Filter these entries, keeping only lines that hold the word "result".

-=-=-

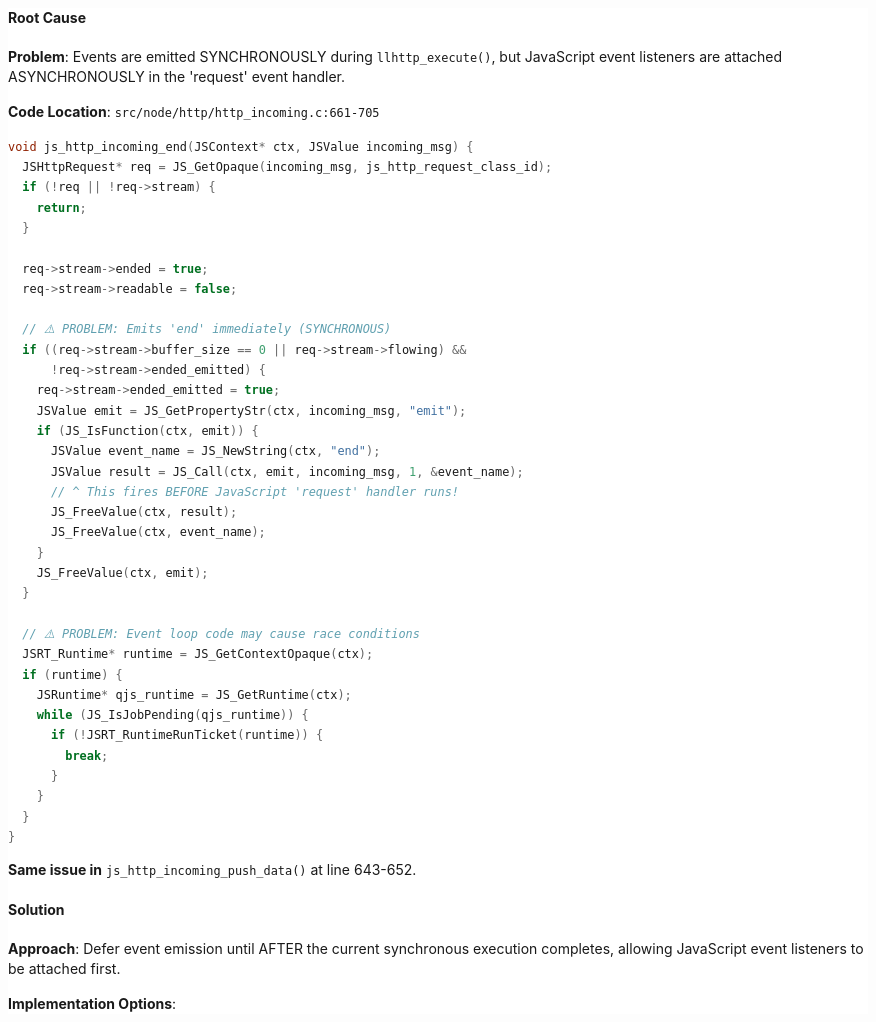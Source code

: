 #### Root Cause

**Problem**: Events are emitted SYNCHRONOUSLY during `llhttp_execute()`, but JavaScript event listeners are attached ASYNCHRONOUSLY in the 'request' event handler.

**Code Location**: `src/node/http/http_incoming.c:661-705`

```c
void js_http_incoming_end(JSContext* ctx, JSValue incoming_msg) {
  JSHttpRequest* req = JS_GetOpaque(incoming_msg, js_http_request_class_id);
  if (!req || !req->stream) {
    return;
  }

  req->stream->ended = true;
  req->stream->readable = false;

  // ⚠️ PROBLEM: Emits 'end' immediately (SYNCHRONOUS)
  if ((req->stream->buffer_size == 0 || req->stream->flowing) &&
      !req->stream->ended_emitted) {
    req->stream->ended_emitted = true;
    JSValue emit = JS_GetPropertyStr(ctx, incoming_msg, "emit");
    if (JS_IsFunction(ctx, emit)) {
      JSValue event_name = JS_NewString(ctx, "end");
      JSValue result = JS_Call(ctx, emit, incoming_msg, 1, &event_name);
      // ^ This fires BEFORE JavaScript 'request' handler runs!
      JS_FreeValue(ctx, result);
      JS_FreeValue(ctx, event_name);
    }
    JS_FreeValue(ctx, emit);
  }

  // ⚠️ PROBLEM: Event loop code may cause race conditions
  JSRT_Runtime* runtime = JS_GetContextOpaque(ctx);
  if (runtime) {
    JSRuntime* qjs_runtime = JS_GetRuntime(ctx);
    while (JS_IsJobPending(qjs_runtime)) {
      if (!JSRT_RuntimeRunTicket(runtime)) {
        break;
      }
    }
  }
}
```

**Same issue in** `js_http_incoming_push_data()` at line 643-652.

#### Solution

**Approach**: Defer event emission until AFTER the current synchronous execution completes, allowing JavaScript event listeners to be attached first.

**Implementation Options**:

-=-=-

▸ Written response
      JSValue result = JS_Call(ctx, emit, incoming_msg, 1, &event_name);
      JS_FreeValue(ctx, result);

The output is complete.